でも多分、俺が好きだときちんと伝えきれていないせいもあるだろう。千紘の前だと俺は、途端に不器用になってしまうから。一年以上も経っているのに、未だに気恥ずかしくて慣れない。
「俺と付き合えなかった場合なんて知るかよ、今は俺と付き合ってんだから我慢するなって。俺、嫉妬されたり束縛されたりするの、お前相手は全然嫌じゃないから。……むしろ変に遠慮される方が、どうでもいいって思われてるのかって不安になるじゃん」
千紘は、それを聞いて黙り込んだ。それから恐々と、尋ねた。
「……じゃあ何で、俺の誘い断って小林さんと遊びに行ったんだよ」
「ああそれは――」答えようとして、現物を渡せばいいと思い至って俺は立ち上がった。
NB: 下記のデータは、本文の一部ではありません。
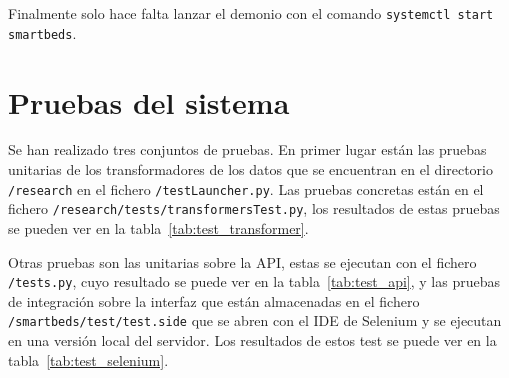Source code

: Finalmente solo hace falta lanzar el demonio con el comando \texttt{systemctl start smartbeds}.

\section{Pruebas del sistema}

Se han realizado tres conjuntos de pruebas. En primer lugar están las pruebas unitarias de los transformadores de los datos que se encuentran en el directorio \texttt{/research} en el fichero \texttt{/testLauncher.py}. Las pruebas concretas están en el fichero \texttt{/research/tests/transformersTest.py}, los resultados de estas pruebas se pueden ver en la tabla~\ref{tab:test_transformer}.

Otras pruebas son las unitarias sobre la API, estas se ejecutan con el fichero \texttt{/tests.py}, cuyo resultado se puede ver en la tabla~\ref{tab:test_api}, y las pruebas de integración sobre la interfaz que están almacenadas en el fichero \texttt{/smartbeds/test/test.side} que se abren con el IDE de Selenium y se ejecutan en una versión local del servidor. Los resultados de estos test se puede ver en la tabla~\ref{tab:test_selenium}.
「ちょっと待って。お前に渡すものあるから」
俺はバッグから包み紙を取り出して千紘に渡した。千紘はそれを受け取って数秒固まると、本気で理解ができない、という顔で首を捻った。
「……何これ?」
「何って、お前今日誕生日じゃん」
千紘は何度か瞬きをした。それから、ああ、と返事をした。要領を得ない返事だった。
「確かにそうだった。でも、それとこの包み紙――」
そこで言葉を止めて、千紘はじっとそれを見つめた。そして恐る恐る俺にこう問いかけた。
「もしかして、俺へのプレゼント?」
「そう」
「え、じゃあまさか……最近やたら小林さんと一緒にいたのも?」
「千紘の誕生日プレゼントを何にすればいいか分かんなくて、相談してた。お前の誘い断った日は佳奈にプレゼント選び手伝ってもらってて」
千紘はぽかんと間抜けに口を開けた。そしてしばらく、じっと包み紙のある一点に視線を注いでいた。それからやがて、「マジ?」と聞いてきた。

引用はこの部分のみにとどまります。